君の心まであと何センチ

 雲黒ミモリ。

 目の前で唸って俺を睨みつけている彼女の名は、確かそんなだったはずだ。


 ウルフを除いた学園にいるフェアリィの中で、特に俺に敵意を向けていた記憶がある。

 記憶が正しければ――あまりアテにはできないだろうが――これで会うのは三度目くらいか。


「……どうも、えーと、雲黒さん?」


 出会い頭に唸ってくる相手との会話方法など心得ていないので、ひとまず挨拶だけをしてみた。

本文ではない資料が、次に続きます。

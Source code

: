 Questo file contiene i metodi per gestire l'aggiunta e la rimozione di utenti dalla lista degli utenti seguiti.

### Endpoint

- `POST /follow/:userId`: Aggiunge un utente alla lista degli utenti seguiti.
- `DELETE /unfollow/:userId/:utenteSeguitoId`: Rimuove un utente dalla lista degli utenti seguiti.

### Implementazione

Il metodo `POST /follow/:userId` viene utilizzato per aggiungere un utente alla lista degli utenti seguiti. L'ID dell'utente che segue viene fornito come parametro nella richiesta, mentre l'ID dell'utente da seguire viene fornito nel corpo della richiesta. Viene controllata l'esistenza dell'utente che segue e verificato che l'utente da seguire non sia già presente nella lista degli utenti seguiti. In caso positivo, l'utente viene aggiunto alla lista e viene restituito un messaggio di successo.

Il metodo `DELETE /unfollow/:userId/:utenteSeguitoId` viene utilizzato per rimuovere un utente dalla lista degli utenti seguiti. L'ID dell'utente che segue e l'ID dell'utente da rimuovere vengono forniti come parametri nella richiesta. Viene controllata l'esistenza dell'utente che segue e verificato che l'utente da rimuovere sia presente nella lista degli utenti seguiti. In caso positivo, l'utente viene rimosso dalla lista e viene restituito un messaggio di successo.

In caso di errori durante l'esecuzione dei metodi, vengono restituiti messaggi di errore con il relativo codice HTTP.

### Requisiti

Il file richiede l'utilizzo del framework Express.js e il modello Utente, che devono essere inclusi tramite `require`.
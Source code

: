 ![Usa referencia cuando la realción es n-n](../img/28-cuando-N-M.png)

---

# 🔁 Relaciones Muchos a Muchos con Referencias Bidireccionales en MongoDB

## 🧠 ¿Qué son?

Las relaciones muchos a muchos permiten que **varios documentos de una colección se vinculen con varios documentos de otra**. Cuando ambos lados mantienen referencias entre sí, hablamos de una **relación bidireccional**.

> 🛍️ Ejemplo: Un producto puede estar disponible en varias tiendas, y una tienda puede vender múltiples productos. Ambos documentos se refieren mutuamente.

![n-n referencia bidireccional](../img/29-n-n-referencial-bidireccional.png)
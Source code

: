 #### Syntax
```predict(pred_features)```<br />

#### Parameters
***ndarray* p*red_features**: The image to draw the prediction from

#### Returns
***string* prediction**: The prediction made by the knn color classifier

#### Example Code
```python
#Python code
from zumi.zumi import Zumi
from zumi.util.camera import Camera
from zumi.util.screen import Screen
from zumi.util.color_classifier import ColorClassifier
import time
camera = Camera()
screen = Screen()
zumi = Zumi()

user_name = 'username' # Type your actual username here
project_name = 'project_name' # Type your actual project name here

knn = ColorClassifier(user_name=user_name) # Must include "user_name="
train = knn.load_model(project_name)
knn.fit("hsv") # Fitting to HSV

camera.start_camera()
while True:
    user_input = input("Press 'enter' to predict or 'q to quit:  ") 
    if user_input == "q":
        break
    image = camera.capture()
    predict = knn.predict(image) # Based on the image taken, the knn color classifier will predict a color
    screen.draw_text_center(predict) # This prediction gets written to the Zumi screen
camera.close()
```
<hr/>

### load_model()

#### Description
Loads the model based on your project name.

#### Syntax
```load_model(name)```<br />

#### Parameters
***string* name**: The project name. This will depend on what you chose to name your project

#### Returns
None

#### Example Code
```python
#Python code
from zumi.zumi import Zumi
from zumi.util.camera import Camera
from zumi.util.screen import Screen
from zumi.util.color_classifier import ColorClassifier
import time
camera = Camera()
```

「す、すごいニッパーさん! ちゃんと人の名前覚えてる……! 挨拶もしてっ……成長しましたね」

「……レイ、アナタの中のニッパーって5歳児かなにか?」


 傍目で横を見ると、レイと天神が隠れながら何か言い合っているのが少し見えた。

 この距離だと聞こえはしないが、何故だろう、心外なことを言われている気がする。


「ぐぅっ……! 相変わらず人を食ったようなその態度! 随分と余裕そうじゃないですか!」


 と、雲黒は歯軋りをして、より強い怒りを露わにした。

 彼女に挨拶は逆効果らしい。


「やっほ、ミモリちゃん」

「ひぃえ!? お、お疲れ様です、ミサ様!」


 いや、どうやら逆効果なのは俺限定のようだ。

 落花が手を振って雲黒を呼んだ途端、彼女は顔を赤くして、それはそれは綺麗に姿勢を直して応えたのだ。


「こんなとこで会うなんて奇遇だねえ。買い物中?」

「あ、いえ、今日はファンクラブの活動日なので、これからファミレスで打ち合わせをしようと……」

「ふーんそっか。頑張ってね」


 照れるように答えた雲黒に、落花はただそう言った。

 確かに言う通り、雲黒の後ろに何人かフェアリィがいる。

 落花を見てはしゃいでいる奴が数人、俺を睨んでいる奴が数人。

 あれが雲黒の言う、ファンクラブの人間なのだろう。


「……あ、あの、ミサ様。それで、つかぬことをお伺いしてもよろしいでしょうか?」


 そんなことを考えていると、しかし雲黒はまだ話があるのか、聞き辛そうに落花に言った。


「ん? なーにー?」

「その……なぜミサ様が、そのような男とご一緒になられているのです?」


 彼女がそう聞くと、その後ろにいるフェアリィたちも、ウンウンと頷いて前のめりになった。

 雲黒は言葉を続ける。


「お言葉ですが、その男には無闇に近づかない方がよろしいかと」

「ほほう、そりゃなんでまた?」


 真剣な表情で言う雲黒に対し、落花はどこか面白がってるように聞いた。


「その男は、ウルフ隊の方々を汚い欲望の捌け口にしか考えていません……! ナナ様と恋仲になっているにも関わらず、レイ様をその毒牙にかけて……」

「アハハハ、えーやばー。私とも遊びだったってこと?」


 遊んですらいねえだろうよ。

 と言いたいところではあるが、どうしたものか。

 落花を見るに、おそらく間に受けてはいないだろう。


 とはいえ、これ以上ここで無意に時間を浪費するのは、望むところではない。

 聞き入れてくれるかはわからないが、とにかく雲黒の要件だけさっさと聞いて、解放してもらおう。


「大体、身の程知らずもいいところなんですよ」


 そう考えていると、雲黒が俺を睨みつけて、そう言ってきた。

 彼女は続ける。


「実験戦闘機のテストパイロットだかなんだか知りませんけど、そんな何の役にも立たなそうなアナタがミサ様とデ、デートなんて……おこがましいと自分で思わないんですか?」


 怒りに肩を震わせて、雲黒はそう問いかけてきた。


「それ、どういう意図で聞いてるんだ?」

「は?」


 素直に疑問に思ったことを聞くと、雲黒はそんな声を上げた。


「俺が烏滸がましいと思うと、アンタにどういう関係がある? それを知らないと、アンタの望んだ回答にはならないと思う」

「……本気で言ってるんですか、それ?」

「そうだ。だから教えて欲しい。全てとまではいかないが、なるべくお互いの目的に支障が出ないようにしたい」


 俺がそう言うと、雲黒はどこか、信じられないと言った表情で、俺を見つめていた。

 自分とは全く異質なものをみるような、不気味なものを目の当たりにしたような、そんな目。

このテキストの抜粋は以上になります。